- **Problem description**: Reproduce the section of the listing that begins at the line containing "Environment variables template" and finishes at the line containing "- 조인 종속은 하나의". Include both end lines and nothing beyond them.

#####

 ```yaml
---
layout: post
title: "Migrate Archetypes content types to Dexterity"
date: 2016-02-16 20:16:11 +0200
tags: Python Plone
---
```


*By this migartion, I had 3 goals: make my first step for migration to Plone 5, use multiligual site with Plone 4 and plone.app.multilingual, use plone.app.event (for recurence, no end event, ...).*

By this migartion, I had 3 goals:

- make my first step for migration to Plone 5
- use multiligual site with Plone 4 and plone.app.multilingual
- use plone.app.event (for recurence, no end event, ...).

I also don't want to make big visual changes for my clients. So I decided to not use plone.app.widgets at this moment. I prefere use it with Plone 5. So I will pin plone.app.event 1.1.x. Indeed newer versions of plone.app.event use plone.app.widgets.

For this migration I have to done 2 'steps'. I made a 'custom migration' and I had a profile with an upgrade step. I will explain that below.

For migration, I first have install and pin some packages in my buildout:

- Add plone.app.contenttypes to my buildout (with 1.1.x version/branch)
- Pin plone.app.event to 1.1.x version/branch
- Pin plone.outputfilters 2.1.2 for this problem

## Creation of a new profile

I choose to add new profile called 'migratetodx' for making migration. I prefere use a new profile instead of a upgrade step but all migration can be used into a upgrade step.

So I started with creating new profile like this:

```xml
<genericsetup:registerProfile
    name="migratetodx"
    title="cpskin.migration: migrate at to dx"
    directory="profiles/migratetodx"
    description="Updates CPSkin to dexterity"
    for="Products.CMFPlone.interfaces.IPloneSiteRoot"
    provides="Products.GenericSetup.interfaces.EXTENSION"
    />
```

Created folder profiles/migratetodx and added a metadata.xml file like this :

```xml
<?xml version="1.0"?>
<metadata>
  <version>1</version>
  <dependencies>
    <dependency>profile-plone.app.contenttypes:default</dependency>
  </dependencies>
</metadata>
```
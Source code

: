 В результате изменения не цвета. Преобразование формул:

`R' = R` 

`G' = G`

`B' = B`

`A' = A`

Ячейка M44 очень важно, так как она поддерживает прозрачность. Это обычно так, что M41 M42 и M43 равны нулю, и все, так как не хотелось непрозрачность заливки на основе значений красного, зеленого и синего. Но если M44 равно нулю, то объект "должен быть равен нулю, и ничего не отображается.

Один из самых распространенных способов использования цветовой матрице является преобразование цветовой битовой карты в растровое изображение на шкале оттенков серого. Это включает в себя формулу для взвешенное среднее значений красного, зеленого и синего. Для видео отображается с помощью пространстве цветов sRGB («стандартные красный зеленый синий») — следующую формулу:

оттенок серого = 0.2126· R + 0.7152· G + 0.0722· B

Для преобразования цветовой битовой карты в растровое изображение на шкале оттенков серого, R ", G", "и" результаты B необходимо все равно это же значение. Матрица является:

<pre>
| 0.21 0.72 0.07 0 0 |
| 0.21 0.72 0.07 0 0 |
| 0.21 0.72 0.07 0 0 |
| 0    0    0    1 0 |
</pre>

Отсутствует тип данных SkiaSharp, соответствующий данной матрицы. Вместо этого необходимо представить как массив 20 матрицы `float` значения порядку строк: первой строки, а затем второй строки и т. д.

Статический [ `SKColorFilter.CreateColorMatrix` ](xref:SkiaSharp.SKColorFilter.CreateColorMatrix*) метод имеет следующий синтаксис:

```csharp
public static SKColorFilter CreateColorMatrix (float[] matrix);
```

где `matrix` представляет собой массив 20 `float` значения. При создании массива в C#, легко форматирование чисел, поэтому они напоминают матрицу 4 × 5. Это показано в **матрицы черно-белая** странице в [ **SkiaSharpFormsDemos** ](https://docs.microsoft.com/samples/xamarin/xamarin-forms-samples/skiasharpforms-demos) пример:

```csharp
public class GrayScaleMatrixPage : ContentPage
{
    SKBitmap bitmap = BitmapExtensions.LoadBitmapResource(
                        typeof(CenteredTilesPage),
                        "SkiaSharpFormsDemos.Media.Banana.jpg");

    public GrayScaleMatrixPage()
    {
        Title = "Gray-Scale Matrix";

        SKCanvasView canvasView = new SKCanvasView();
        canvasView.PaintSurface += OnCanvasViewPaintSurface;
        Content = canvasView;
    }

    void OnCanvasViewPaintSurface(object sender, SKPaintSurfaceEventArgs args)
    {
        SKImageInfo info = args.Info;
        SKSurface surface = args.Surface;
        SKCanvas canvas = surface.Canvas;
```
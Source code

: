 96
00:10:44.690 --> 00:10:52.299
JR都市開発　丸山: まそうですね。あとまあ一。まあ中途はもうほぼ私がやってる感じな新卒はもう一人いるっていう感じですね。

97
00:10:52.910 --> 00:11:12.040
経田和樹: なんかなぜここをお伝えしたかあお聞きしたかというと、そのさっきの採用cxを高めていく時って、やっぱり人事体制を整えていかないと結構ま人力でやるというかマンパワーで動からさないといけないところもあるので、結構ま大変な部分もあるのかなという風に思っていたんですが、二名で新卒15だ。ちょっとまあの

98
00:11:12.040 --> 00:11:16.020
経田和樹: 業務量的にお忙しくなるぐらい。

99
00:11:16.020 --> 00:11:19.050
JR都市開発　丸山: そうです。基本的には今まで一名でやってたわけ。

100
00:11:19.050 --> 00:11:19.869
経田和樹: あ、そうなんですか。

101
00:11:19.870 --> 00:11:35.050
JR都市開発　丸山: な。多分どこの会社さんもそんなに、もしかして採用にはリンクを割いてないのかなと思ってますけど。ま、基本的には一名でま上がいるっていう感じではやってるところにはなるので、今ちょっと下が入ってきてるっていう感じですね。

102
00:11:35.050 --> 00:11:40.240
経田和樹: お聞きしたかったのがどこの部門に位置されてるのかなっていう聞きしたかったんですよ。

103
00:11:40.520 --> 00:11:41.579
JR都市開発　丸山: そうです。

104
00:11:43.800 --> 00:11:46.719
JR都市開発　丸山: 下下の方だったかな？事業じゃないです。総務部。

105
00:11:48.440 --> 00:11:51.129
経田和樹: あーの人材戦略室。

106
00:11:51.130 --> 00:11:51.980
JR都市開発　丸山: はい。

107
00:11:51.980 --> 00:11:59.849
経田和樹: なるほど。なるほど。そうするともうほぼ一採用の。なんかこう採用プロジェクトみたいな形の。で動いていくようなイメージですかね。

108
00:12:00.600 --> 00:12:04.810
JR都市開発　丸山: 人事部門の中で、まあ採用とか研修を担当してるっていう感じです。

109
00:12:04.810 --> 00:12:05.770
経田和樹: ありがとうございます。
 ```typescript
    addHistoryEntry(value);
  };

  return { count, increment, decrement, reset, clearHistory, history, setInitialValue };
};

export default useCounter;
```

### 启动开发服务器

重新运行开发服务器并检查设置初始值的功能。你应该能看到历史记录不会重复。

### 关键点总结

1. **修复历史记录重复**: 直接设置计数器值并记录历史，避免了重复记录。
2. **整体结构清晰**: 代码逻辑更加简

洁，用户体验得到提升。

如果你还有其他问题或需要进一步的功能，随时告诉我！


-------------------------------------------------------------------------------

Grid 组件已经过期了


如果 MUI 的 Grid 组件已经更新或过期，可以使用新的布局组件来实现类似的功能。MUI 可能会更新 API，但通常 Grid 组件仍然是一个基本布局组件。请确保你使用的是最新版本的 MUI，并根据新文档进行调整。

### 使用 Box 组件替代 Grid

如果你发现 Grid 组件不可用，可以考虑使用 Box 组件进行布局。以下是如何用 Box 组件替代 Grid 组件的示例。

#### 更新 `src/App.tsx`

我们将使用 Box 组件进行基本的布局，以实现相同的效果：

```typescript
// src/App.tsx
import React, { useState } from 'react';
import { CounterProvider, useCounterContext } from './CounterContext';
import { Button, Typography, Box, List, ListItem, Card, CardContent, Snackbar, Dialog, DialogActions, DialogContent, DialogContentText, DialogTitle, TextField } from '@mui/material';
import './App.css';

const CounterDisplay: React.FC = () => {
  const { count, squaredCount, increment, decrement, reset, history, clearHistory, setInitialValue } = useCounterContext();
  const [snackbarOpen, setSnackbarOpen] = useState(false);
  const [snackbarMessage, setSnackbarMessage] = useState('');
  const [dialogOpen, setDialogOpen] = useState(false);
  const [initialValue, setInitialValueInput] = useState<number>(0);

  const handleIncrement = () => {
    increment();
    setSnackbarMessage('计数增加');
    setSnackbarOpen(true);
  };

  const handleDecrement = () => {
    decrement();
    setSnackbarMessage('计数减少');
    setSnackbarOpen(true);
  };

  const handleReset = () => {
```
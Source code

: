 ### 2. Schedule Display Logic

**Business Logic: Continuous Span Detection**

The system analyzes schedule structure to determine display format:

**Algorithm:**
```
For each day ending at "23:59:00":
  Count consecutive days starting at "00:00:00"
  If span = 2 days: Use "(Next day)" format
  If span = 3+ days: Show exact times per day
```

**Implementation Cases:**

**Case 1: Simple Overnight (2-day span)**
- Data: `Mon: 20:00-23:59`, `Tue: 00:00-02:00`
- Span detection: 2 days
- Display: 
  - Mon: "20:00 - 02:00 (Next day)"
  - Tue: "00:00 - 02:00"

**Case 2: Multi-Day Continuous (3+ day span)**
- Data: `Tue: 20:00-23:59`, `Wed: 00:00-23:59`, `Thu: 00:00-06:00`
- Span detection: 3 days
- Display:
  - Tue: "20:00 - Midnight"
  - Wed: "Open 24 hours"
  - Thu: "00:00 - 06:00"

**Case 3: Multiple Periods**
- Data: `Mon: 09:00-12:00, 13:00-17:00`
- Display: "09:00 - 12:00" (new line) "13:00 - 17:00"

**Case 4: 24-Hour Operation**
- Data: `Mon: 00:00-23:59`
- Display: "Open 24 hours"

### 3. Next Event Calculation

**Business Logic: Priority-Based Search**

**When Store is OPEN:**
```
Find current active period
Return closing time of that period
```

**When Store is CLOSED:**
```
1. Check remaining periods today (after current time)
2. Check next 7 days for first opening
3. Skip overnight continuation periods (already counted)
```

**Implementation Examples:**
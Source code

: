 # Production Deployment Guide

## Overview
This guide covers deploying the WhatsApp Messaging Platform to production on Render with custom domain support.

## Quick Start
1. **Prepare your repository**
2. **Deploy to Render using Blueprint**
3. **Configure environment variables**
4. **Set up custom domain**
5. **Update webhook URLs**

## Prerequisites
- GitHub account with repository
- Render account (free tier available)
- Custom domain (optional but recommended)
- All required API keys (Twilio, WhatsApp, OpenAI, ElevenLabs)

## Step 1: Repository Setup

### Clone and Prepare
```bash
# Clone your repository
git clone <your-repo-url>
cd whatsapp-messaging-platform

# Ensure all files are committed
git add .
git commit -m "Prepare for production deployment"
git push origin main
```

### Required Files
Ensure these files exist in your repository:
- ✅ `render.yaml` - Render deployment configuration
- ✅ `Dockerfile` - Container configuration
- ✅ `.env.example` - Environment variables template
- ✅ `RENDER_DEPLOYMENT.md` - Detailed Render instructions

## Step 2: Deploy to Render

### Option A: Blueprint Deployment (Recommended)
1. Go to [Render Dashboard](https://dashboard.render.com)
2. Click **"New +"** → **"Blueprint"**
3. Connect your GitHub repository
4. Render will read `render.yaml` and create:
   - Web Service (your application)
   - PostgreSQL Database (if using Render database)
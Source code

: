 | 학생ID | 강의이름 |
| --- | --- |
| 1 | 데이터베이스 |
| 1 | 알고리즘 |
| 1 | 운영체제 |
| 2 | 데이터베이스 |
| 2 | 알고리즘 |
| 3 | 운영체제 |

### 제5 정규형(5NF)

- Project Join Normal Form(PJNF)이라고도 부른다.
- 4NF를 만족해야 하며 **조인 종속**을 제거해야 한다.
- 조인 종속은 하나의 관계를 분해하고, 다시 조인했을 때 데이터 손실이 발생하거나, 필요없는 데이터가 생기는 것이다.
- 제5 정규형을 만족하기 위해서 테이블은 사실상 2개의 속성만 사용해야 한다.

#####

- **Solution to this task**:
- ✅ `.env.example` - Environment variables template
- ✅ `RENDER_DEPLOYMENT.md` - Detailed Render instructions

## Step 2: Deploy to Render

### Option A: Blueprint Deployment (Recommended)
1. Go to [Render Dashboard](https://dashboard.render.com)
2. Click **"New +"** → **"Blueprint"**
3. Connect your GitHub repository
4. Render will read `render.yaml` and create:
   - Web Service (your application)
   - PostgreSQL Database (if using Render database)
Source code

: | 학생ID | 강의이름 |
| --- | --- |
| 1 | 데이터베이스 |
| 1 | 알고리즘 |
| 1 | 운영체제 |
| 2 | 데이터베이스 |
| 2 | 알고리즘 |
| 3 | 운영체제 |

### 제5 정규형(5NF)

- Project Join Normal Form(PJNF)이라고도 부른다.
- 4NF를 만족해야 하며 **조인 종속**을 제거해야 한다.
- 조인 종속은 하나의 관계를 분해하고, 다시 조인했을 때 데이터 손실이 발생하거나, 필요없는 데이터가 생기는 것이다.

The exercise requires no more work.